In Tudela, the nineteenth-century processional order was as follows: picket of the Civil Guard, standard of death with the registration "Nemini parco" (I forgive no one), Abraham and Isaac, Moses and Aaron, the twelve tribes of Israel, entrance triumphant of Jesus in Jerusalem, passage of the Prayer in the Garden, standard of repentance of St.

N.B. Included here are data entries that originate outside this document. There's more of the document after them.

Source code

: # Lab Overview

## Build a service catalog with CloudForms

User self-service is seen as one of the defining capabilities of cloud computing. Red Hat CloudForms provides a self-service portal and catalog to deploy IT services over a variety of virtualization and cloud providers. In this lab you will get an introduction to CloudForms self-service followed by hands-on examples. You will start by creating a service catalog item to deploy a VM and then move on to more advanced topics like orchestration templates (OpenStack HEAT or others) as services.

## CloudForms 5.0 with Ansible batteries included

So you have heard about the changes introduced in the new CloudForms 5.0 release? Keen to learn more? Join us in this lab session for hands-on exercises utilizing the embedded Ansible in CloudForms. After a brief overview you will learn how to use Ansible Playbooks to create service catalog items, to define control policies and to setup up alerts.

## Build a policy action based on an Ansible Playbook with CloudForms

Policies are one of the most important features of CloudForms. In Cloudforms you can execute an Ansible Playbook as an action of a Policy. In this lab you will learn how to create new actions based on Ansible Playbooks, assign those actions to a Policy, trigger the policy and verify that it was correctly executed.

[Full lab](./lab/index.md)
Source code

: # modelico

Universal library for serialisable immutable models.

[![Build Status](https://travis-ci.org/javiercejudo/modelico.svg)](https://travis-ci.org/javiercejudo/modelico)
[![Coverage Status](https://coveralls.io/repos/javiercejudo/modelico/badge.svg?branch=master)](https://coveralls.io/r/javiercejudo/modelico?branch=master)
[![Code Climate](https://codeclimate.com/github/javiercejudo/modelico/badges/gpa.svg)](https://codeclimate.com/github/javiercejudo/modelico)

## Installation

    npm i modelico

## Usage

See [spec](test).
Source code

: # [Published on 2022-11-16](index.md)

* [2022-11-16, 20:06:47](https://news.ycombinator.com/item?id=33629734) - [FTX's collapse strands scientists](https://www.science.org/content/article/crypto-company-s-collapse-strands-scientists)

Peter, passage of Christ at the Column, passage of the Coronation of Thorns, passage of the Cross on the shoulders preceded by criers with drums and clarions, passage of the Veronica, the Seven Words carried by children, the Passage of the Crucified Christ, the Passage of Saint John the Evangelist, the Passage of Saint Mary Magdalene, the Passage of the Pietà, the Sibyls represented by twelve girls with their inscriptions, the veil of the temple together with girls dressed in the "arma Christi", the coffin or bed of the Holy Sepulcher, the presidency, the cathedral music chapel singing the "Miserere" and the Passage of the Virgin "in her bitter Solitude". This last detail of leaving the Virgin alone, after the authorities and the Band of Music was observed in other towns such as Cintruénigo.

The saetillas of yesteryear gave way to the recited or sung Credo and to popular melodies and these, in turn, would be replaced, in the large towns and cities, by processional marches interpreted by music bands and, more recently, by drums, due to Aragonese influence. The saetas had already been prohibited by the city council of Pamplona in 1750, because "the boys who usually go under the pasos singing saetillas of the Passion of the Lord in the processions of Holy Thursday and Good Friday, disturb the devotion, silence and seriousness of the procession".